Counting only lines below that contain the string "core", give the total as a single number.
_ _ _ _ _
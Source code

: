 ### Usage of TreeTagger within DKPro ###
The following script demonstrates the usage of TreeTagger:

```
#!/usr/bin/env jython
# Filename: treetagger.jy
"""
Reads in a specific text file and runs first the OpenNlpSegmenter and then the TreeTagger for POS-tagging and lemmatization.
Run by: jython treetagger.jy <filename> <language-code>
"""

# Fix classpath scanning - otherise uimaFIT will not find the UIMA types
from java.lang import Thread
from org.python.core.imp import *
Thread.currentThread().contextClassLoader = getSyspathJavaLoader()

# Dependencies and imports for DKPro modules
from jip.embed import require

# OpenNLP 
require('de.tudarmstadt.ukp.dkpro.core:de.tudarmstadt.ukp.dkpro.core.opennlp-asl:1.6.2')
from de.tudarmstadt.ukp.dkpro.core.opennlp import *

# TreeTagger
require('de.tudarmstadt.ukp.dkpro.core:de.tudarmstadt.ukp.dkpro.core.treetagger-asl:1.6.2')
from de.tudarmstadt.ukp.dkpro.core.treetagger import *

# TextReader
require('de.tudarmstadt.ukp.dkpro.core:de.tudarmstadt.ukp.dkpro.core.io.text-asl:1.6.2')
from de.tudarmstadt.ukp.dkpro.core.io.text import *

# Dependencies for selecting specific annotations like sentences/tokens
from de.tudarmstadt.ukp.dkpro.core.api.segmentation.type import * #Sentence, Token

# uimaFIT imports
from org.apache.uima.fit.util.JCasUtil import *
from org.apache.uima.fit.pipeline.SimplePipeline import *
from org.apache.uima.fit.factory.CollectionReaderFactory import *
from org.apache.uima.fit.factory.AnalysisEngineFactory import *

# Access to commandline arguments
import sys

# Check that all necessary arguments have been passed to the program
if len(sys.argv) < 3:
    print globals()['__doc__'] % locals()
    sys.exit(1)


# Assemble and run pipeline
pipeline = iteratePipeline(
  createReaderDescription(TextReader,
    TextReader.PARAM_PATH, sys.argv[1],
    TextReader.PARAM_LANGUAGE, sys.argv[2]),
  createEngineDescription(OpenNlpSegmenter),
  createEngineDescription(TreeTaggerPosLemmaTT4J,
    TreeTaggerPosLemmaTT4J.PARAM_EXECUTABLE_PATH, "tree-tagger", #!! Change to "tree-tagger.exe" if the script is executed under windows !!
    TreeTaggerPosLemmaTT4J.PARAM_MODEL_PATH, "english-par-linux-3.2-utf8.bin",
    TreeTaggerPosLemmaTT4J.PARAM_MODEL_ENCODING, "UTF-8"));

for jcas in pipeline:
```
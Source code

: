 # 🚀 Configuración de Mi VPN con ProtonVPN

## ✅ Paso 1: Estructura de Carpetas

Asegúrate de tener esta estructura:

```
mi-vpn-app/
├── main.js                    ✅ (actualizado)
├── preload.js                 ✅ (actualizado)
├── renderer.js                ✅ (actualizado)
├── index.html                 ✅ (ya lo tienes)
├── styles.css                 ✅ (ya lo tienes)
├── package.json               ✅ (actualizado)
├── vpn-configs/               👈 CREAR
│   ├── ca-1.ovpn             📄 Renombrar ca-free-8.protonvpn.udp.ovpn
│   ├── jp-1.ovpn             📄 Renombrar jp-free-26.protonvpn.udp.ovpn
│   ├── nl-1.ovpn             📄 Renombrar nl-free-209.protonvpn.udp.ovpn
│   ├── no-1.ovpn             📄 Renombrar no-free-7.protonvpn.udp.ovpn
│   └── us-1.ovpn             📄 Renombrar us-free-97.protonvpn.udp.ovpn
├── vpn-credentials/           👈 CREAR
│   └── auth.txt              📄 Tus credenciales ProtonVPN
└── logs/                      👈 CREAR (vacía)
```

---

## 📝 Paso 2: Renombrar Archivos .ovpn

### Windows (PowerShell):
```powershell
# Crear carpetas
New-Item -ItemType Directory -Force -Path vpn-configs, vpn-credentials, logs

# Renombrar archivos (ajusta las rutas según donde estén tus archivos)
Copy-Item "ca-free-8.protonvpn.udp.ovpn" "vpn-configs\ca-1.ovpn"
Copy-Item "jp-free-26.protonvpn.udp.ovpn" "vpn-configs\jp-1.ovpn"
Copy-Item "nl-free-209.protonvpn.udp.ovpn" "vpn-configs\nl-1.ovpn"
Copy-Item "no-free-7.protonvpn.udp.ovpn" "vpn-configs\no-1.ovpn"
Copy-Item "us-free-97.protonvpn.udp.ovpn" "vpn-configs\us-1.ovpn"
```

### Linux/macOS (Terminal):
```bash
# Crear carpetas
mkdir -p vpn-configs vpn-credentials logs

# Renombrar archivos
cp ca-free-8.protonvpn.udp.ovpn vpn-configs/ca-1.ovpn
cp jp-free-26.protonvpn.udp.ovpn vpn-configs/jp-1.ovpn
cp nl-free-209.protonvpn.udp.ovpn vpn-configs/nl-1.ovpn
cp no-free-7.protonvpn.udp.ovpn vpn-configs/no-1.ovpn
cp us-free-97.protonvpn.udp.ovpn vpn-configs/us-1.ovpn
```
_ _ _ _ _
EXERCISE SOLUTION –
8